There is currently, much debate in the British media about the levels of violence and poor behaviour in our so-called binge drinking culture. Lots of questions about how and why and what we should do to change things. I have no easy answers. Whether Robert's death is in any way due to this cultural acceptance of bad behaviour fuelled by excessive alcohol, is not the point and certainly doesn't change the nature and impact of the tragedy. But I wonder what a Christian response, a truly Christ-like response should be?
Robert's parents are acting with enormous grace. But on a wider scale what are we to do? Again I have no 7 or 10 point action plan. I do have one commitment though, and it is this: No matter how dark the darkness gets, I am not going to forget that light always overcomes the darkness. It would be so easy to throw up hands in horror and give up on a society so full of problems and so far from God that any sane Christian would see that the job is too big, the effort to costly to try and change a thing. But it's always worth the effort. If God will send his Son and if his Son will go all the way to the cross on our behalf, then it's always going to be worth the effort to try and bring the grace of God to bear on our world.

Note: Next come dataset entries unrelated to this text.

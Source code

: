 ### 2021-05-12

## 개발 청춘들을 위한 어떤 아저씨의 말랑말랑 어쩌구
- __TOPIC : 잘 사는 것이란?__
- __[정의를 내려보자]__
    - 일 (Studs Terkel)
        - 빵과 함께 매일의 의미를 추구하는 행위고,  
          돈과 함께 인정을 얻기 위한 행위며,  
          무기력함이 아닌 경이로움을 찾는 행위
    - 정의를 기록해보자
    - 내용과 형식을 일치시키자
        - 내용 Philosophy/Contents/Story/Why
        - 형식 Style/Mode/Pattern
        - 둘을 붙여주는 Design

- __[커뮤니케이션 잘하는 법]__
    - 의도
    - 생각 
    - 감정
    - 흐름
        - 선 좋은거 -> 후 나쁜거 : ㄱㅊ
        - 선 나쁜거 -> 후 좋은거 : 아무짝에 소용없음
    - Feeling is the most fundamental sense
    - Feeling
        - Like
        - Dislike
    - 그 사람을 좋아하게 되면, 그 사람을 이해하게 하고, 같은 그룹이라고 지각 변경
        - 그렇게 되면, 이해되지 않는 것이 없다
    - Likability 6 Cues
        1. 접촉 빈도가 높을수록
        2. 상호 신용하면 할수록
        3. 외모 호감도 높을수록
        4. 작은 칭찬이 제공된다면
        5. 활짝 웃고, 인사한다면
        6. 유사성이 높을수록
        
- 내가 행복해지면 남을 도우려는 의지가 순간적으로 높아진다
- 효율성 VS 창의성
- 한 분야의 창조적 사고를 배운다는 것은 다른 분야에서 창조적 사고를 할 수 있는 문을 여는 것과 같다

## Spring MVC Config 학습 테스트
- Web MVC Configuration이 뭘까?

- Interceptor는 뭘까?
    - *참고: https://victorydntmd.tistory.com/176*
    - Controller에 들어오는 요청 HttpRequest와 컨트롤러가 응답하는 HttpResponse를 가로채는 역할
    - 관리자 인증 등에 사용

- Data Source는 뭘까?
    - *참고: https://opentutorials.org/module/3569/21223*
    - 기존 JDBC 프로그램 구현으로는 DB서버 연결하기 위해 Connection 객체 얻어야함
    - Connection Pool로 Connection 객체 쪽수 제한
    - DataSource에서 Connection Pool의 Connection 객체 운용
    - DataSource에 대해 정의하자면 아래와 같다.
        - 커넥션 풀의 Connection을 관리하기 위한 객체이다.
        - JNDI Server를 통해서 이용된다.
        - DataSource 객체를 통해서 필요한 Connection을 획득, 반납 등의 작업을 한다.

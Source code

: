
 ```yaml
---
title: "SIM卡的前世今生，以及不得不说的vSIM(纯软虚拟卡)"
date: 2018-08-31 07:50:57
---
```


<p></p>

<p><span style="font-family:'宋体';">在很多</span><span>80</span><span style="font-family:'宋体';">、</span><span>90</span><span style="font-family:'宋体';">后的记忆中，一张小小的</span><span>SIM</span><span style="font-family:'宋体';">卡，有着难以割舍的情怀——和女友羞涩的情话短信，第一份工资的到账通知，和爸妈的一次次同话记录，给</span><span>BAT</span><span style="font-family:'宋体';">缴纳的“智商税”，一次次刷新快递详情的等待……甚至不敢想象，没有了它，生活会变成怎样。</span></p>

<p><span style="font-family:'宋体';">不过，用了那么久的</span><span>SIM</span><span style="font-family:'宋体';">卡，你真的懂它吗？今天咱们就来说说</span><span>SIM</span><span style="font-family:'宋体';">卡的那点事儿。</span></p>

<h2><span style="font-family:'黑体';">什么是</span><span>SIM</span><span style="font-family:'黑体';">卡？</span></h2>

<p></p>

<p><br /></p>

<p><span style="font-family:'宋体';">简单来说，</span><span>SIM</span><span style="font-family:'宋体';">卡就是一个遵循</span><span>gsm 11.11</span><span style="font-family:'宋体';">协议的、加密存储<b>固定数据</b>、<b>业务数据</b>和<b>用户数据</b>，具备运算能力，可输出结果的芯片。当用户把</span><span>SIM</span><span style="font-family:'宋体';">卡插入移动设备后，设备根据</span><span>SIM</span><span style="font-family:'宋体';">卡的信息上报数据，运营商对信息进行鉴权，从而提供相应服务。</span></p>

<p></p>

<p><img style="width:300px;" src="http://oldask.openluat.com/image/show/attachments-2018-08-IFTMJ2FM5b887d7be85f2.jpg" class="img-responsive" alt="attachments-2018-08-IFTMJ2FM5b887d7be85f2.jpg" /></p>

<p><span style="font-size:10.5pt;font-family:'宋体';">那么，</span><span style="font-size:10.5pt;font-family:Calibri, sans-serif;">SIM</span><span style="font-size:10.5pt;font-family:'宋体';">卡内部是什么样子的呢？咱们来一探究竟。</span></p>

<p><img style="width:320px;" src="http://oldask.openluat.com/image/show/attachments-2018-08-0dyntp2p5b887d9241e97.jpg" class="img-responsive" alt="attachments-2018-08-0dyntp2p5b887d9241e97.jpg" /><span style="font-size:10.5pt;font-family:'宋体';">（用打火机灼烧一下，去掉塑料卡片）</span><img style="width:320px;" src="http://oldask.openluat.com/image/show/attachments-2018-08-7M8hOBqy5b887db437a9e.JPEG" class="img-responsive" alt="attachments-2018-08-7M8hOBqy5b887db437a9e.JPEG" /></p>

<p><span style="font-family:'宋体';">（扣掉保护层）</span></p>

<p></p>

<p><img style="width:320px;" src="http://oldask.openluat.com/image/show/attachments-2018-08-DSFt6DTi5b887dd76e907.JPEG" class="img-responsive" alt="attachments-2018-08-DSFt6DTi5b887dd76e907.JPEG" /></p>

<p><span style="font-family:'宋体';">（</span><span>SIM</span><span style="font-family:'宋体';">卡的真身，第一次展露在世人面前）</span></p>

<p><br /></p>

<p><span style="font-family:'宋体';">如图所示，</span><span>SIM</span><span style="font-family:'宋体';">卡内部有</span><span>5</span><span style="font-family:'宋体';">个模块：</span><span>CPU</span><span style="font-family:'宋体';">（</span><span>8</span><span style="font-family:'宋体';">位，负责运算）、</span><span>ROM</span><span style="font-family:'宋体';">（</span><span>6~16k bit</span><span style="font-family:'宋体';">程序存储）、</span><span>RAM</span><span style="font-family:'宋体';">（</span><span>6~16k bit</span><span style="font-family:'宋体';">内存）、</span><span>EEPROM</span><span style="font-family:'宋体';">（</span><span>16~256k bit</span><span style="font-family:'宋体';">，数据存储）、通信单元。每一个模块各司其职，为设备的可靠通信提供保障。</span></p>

In 1985, or thereabouts, I heard Clive Claver address the Baptist Assembly of Great Britain. He spoke with great passion and the sense of something he said that evening has stayed with me ever since. He spoke about the darkness. About how it was the nature of darkness to be dark. About how we could not blame the darkness for being dark because it was it's nature to be dark. The problem, he said, was with the reluctance of the light to shine in the dark places.
So, even in the context of this tragedy, I will continue to be committed to letting light set the agenda. Instead of condemning the darkness I will call forth light, I will seek God to act but not in judgement or vengeance but with grace and compassion.
The light shines in the darkness and the darkness has not overcome it.